**What this task involves**
Write exactly, with no line omitted or added, the span beginning at the line that holds "### Usage Sample" and ending at the last line of the records.

[Source texts of formatted documents]
==*==

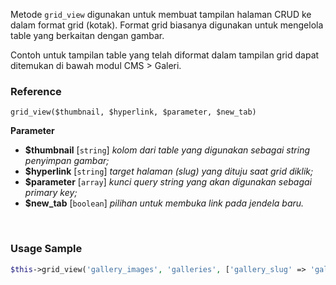 Metode `grid_view` digunakan untuk membuat tampilan halaman CRUD ke dalam format grid (kotak). Format grid biasanya digunakan untuk mengelola table yang berkaitan dengan gambar.

Contoh untuk tampilan table yang telah diformat dalam tampilan grid dapat ditemukan di bawah modul CMS > Galeri.

### Reference
`grid_view($thumbnail, $hyperlink, $parameter, $new_tab)`

**Parameter**
* **$thumbnail** [`string`] *kolom dari table yang digunakan sebagai string penyimpan gambar;*
* **$hyperlink** [`string`] *target halaman (slug) yang dituju saat grid diklik;*
* **$parameter** [`array`] *kunci query string yang akan digunakan sebagai primary key;*
* **$new_tab** [`boolean`] *pilihan untuk membuka link pada jendela baru.*

&nbsp;

### Usage Sample
```php
$this->grid_view('gallery_images', 'galleries', ['gallery_slug' => 'gallery_slug'], true);
```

==*==

**Result below**
### Usage Sample
```php
$this->grid_view('gallery_images', 'galleries', ['gallery_slug' => 'gallery_slug'], true);
```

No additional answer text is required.